━━━ The input ━━━
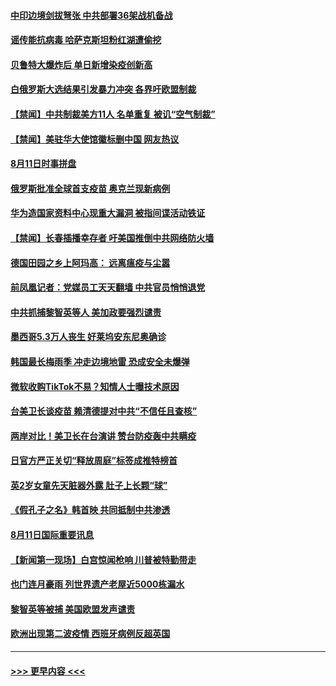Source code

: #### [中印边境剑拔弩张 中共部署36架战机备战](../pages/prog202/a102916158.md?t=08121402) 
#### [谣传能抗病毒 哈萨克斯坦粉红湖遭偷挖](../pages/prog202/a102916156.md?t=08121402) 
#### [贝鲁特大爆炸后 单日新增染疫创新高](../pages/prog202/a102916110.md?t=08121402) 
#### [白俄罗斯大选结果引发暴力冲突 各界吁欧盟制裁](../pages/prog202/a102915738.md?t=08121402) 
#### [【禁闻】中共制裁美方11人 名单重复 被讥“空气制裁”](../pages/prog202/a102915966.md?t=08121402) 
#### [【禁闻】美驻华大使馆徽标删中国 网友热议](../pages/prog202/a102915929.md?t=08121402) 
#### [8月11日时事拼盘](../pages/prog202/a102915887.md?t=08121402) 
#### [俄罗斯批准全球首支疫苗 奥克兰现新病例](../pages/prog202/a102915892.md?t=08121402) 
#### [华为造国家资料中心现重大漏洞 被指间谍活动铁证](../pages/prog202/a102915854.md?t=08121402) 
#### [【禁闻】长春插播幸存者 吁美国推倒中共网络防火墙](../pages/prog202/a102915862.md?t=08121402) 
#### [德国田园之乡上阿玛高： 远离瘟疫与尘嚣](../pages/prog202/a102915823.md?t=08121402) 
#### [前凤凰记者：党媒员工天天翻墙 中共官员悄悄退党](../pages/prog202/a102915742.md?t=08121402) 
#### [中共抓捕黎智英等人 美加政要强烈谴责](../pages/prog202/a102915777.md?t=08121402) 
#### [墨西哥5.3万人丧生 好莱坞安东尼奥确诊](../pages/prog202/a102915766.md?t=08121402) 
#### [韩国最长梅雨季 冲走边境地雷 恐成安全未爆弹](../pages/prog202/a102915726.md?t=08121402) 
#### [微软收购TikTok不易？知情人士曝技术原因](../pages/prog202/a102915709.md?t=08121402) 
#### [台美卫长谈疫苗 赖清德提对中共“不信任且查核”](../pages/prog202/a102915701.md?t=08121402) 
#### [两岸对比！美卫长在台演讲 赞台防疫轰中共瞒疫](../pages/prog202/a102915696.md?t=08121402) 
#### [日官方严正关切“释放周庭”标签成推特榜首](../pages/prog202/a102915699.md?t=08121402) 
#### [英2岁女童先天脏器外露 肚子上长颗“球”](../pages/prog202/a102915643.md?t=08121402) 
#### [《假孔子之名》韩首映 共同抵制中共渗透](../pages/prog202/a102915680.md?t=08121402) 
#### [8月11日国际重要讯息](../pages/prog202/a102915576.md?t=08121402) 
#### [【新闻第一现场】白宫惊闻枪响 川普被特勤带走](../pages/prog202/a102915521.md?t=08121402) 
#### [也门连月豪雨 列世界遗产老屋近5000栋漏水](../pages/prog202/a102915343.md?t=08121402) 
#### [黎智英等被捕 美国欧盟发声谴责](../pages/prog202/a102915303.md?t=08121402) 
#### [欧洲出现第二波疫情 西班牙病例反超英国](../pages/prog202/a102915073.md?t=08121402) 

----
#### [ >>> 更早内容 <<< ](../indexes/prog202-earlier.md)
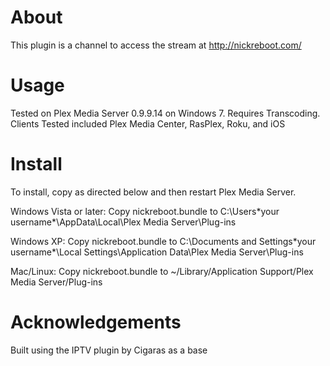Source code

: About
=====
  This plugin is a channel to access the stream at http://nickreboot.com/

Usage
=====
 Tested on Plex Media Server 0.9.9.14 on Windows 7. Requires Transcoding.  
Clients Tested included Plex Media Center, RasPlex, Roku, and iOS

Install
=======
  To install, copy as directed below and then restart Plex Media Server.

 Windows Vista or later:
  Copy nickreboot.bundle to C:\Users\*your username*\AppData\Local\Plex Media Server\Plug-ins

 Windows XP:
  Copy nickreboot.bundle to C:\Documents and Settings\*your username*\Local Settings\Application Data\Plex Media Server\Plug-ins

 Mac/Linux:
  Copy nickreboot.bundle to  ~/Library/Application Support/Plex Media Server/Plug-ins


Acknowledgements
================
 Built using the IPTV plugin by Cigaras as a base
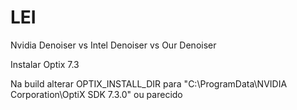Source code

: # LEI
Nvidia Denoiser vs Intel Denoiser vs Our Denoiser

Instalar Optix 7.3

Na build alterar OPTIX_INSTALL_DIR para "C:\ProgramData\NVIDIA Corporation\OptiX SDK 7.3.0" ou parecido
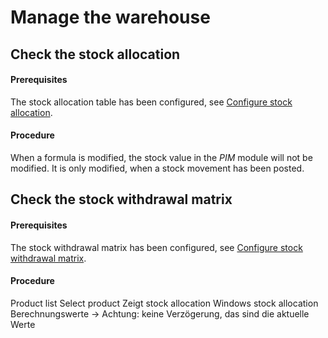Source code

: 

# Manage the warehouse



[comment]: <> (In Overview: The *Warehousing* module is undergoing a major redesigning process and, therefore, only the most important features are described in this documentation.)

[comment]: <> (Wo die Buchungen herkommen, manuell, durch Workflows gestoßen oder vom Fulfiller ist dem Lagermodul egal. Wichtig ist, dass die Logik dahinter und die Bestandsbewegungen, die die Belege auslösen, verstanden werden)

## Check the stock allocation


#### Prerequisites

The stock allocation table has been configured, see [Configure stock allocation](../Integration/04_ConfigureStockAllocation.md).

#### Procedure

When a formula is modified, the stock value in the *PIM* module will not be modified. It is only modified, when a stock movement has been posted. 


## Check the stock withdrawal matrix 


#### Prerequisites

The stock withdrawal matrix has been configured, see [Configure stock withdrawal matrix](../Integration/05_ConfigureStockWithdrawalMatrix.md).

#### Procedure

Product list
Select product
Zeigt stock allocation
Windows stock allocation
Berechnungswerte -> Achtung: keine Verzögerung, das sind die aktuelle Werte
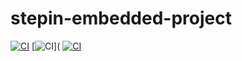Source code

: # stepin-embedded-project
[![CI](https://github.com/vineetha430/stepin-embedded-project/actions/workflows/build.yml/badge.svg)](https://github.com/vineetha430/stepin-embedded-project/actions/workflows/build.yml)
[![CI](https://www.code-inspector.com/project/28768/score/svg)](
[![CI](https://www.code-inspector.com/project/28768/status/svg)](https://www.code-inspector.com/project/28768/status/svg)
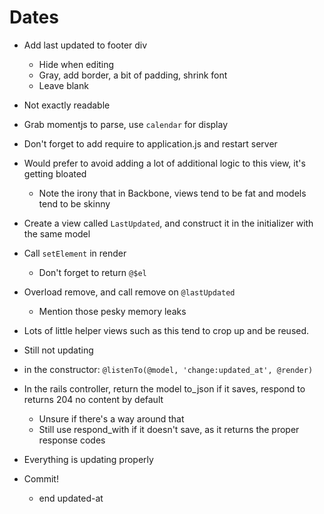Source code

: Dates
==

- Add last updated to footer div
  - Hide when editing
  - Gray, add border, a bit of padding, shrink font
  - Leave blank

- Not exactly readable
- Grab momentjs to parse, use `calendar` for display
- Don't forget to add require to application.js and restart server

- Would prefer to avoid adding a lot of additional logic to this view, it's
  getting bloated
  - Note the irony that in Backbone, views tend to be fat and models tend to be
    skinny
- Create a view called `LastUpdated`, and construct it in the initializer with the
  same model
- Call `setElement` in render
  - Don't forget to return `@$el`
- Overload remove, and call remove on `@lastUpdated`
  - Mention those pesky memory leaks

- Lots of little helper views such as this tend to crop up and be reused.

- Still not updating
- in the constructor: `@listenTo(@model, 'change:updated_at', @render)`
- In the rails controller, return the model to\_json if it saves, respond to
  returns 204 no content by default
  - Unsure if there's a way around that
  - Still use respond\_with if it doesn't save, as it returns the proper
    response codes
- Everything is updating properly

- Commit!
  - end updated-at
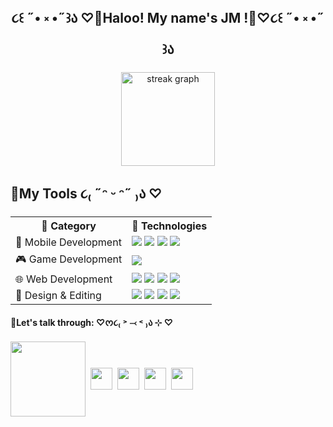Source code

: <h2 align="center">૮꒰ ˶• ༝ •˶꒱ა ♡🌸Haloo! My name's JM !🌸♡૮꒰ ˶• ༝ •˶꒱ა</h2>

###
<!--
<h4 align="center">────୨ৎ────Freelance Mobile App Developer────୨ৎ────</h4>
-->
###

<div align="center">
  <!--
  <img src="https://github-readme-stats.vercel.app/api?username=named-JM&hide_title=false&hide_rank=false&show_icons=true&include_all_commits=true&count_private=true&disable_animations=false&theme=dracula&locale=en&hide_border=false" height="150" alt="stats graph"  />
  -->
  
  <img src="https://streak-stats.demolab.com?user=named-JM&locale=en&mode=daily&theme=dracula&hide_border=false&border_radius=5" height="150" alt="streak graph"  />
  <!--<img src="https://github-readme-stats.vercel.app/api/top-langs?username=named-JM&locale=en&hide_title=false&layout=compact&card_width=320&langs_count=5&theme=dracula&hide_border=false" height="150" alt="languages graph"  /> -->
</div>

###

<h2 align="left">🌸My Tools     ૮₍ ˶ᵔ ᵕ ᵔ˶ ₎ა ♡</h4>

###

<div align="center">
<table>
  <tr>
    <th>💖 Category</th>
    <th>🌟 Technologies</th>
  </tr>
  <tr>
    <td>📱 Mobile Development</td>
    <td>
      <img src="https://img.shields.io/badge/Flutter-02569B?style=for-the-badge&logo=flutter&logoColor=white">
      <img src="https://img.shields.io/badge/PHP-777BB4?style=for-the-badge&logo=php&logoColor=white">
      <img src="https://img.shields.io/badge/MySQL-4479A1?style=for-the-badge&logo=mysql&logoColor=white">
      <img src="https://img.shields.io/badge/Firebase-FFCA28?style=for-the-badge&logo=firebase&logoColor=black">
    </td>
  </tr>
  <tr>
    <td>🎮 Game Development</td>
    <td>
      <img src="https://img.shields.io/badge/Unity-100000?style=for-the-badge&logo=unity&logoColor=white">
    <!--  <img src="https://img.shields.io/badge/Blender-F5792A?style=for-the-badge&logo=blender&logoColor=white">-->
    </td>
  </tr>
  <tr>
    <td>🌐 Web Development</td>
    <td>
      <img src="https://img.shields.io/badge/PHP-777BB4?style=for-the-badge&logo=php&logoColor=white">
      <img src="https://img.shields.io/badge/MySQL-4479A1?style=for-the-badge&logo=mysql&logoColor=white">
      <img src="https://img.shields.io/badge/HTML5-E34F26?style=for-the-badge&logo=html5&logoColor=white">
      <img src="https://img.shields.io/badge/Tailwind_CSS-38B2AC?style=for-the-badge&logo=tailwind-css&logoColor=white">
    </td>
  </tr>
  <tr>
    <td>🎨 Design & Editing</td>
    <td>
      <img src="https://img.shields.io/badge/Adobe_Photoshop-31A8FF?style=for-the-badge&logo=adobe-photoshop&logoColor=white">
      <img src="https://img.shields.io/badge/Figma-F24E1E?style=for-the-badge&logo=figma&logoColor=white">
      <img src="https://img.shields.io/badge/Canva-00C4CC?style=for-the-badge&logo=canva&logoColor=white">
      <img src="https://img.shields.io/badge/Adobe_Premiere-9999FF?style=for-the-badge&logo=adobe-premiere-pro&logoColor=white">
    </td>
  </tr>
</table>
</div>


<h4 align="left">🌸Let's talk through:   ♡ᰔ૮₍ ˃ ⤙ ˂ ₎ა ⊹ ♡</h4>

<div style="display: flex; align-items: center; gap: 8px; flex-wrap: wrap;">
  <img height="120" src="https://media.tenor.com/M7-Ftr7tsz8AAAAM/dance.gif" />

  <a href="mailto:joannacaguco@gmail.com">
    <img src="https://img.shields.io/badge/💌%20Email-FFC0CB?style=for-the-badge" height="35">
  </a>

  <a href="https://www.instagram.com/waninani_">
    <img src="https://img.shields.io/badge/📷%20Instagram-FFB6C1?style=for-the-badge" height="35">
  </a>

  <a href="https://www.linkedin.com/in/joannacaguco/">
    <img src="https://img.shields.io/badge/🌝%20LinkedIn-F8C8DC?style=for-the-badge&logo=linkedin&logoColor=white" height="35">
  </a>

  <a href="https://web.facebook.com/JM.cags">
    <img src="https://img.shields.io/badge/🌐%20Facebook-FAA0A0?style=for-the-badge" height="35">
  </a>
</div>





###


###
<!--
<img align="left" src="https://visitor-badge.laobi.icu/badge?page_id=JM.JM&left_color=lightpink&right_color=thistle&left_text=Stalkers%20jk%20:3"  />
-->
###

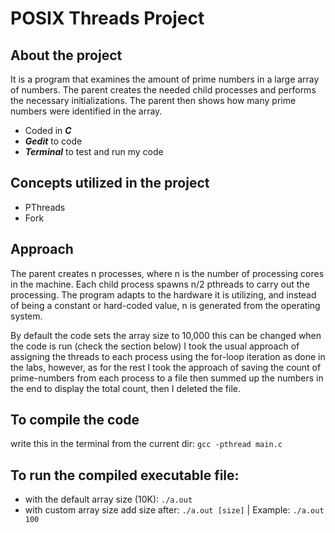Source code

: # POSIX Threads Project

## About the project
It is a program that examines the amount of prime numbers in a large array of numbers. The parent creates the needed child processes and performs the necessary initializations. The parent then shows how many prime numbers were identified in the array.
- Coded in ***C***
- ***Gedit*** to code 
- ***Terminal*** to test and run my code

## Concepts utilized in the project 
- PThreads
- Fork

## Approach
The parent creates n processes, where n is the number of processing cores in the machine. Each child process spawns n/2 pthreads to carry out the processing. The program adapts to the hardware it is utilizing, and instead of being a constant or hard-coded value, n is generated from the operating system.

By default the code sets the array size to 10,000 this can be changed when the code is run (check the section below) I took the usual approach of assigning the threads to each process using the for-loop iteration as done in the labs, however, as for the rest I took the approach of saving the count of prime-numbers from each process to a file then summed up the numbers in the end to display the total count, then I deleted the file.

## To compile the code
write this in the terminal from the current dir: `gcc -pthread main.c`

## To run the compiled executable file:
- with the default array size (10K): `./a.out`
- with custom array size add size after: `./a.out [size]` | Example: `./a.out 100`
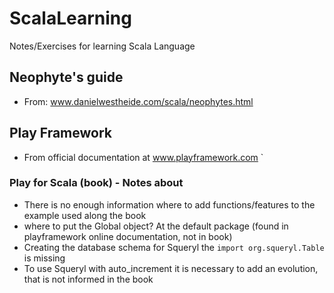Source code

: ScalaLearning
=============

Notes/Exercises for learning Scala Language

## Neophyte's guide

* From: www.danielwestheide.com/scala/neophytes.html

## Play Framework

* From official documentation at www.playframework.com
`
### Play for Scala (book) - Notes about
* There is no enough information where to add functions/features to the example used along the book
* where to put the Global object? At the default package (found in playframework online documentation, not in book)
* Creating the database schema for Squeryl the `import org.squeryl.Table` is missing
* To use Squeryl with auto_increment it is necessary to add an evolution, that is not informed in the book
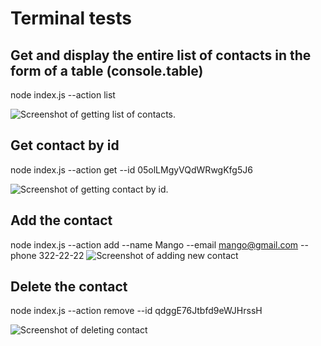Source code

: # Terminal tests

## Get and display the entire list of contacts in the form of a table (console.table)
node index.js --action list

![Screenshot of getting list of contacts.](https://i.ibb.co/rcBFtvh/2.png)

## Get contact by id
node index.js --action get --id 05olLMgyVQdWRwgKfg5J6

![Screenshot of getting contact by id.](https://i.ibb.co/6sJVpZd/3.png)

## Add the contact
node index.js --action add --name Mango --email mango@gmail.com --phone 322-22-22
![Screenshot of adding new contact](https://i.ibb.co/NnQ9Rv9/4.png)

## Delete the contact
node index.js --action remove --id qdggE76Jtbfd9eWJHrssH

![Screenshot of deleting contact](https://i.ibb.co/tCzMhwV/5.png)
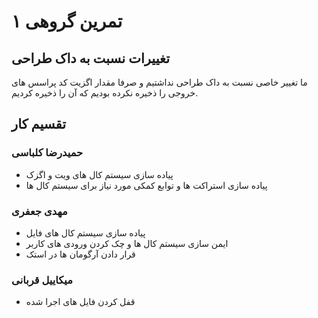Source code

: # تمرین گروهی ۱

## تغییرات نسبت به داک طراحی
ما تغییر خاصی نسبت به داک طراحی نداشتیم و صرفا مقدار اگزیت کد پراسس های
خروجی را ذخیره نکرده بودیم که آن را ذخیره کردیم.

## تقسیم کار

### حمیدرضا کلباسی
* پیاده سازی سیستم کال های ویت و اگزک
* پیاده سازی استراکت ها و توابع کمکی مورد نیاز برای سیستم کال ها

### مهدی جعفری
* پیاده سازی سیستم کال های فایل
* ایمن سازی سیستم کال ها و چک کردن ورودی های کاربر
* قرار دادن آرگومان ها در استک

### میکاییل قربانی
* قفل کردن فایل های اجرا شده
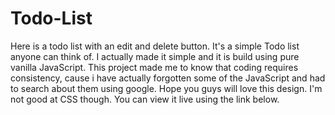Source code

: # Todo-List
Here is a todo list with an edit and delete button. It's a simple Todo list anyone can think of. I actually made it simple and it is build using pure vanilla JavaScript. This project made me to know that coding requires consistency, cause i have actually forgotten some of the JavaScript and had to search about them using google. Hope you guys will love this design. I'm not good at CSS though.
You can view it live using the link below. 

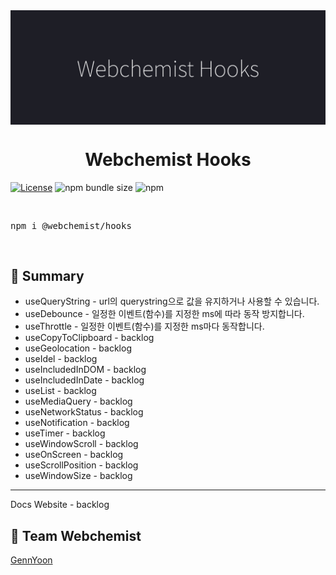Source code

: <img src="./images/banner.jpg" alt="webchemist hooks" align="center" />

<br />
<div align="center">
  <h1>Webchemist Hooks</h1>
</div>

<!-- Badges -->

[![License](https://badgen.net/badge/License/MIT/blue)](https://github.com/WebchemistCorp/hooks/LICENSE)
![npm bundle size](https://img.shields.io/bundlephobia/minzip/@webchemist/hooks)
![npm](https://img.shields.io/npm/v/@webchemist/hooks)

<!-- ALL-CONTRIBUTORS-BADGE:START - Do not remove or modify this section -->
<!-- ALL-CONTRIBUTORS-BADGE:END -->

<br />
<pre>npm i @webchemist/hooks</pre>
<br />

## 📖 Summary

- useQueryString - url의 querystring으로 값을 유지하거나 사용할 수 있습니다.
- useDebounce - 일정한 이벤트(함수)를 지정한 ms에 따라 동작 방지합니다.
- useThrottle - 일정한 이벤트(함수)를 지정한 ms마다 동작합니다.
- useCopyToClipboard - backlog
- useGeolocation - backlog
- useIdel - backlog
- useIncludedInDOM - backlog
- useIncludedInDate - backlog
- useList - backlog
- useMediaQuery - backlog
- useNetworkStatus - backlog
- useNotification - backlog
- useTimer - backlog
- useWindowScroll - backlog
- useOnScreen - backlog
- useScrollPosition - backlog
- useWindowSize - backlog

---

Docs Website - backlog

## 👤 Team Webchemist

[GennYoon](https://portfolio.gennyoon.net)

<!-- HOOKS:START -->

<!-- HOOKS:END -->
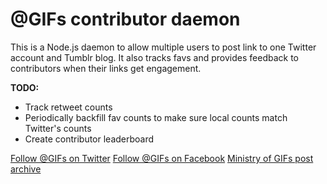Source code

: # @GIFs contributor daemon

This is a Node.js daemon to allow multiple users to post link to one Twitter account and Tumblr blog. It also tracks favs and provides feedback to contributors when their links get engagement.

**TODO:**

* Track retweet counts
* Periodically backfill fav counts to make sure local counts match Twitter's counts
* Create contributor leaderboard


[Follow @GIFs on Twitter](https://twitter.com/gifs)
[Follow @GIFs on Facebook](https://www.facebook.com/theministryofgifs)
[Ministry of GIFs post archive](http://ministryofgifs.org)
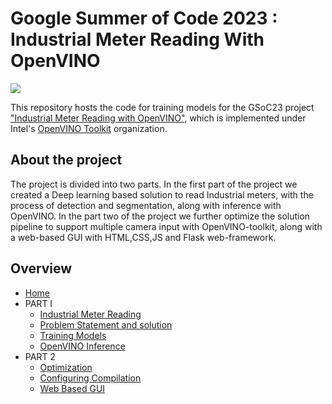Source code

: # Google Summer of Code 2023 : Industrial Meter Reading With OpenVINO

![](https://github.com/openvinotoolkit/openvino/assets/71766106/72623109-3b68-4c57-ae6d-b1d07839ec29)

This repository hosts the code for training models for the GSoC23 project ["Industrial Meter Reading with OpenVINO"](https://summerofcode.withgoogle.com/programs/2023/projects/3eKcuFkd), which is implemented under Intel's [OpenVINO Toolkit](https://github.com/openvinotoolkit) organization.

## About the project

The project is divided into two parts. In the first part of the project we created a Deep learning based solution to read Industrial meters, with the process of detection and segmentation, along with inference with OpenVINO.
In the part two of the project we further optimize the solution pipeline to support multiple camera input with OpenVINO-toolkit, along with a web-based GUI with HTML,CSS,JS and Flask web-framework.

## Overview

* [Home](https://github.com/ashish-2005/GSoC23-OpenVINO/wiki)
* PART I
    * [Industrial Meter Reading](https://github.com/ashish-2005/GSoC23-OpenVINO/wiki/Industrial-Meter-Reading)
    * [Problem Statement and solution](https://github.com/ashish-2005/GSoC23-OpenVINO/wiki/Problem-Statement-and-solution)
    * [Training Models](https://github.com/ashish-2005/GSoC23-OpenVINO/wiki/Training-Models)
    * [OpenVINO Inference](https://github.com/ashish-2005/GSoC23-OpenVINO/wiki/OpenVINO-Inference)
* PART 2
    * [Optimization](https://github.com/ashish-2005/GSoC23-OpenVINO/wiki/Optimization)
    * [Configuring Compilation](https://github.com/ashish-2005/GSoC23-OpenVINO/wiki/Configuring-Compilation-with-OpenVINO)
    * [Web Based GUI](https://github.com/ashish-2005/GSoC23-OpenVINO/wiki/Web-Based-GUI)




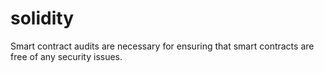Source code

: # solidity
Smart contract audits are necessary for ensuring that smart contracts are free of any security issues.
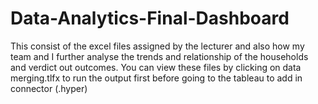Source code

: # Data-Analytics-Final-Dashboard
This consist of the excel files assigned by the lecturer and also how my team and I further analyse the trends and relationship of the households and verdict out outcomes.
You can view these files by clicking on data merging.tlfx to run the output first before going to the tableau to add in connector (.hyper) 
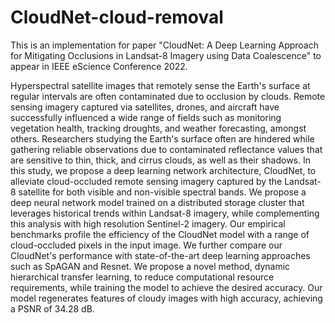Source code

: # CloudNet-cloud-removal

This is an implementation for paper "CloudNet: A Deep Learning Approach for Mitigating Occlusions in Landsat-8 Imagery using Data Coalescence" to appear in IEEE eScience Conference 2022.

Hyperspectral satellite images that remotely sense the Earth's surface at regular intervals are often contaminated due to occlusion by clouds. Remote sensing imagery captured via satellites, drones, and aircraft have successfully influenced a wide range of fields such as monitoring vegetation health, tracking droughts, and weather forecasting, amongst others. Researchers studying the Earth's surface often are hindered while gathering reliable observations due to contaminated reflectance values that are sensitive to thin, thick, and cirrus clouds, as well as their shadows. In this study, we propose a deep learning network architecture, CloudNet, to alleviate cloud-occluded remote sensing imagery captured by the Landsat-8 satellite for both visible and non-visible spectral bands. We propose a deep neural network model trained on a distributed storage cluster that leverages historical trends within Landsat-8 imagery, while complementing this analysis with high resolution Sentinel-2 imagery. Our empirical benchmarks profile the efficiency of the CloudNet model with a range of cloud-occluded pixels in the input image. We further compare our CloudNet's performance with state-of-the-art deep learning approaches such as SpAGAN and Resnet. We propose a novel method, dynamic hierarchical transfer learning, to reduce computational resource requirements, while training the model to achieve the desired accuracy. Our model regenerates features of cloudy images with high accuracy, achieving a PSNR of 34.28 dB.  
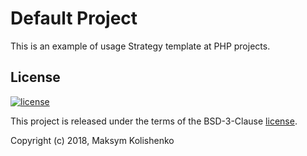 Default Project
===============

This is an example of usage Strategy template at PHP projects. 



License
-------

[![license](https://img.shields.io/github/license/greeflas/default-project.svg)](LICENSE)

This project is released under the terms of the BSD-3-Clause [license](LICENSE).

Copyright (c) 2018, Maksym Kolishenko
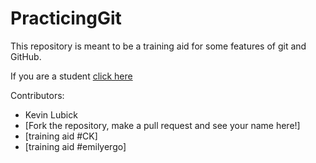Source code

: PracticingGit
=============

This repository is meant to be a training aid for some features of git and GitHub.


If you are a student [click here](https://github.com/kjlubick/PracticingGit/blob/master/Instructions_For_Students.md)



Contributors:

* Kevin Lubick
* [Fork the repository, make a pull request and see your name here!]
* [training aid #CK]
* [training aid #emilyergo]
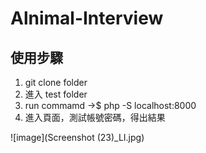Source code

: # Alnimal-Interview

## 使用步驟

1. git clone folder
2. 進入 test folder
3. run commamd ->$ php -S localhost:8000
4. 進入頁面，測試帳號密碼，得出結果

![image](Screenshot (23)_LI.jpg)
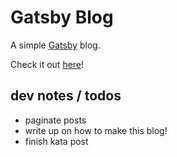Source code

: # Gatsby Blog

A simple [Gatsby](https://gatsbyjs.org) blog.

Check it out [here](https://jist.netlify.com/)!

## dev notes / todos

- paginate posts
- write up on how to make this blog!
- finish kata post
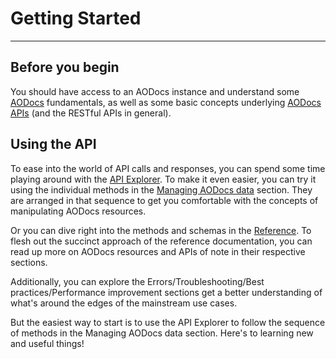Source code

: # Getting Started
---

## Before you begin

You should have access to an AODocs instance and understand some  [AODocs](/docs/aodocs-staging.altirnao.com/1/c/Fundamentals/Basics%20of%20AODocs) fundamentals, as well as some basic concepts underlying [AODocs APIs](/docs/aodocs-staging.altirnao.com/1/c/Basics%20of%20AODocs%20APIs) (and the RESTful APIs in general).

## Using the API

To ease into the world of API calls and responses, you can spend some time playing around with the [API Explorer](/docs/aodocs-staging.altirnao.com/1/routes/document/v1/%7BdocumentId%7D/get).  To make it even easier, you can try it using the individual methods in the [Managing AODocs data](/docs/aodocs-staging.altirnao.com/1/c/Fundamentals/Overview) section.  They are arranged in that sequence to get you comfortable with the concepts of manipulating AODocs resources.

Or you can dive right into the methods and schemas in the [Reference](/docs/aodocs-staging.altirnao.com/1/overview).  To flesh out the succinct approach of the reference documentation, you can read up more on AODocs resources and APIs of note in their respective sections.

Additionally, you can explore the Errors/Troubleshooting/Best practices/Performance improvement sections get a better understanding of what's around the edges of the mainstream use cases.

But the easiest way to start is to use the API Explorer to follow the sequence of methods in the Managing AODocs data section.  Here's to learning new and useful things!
━━━
> [Exercise]: Lines holding "also": copy each one from the records above.

> [Response]:
This is a Node.js daemon to allow multiple users to post link to one Twitter account and Tumblr blog. It also tracks favs and provides feedback to contributors when their links get engagement.
This consist of the excel files assigned by the lecturer and also how my team and I further analyse the trends and relationship of the households and verdict out outcomes.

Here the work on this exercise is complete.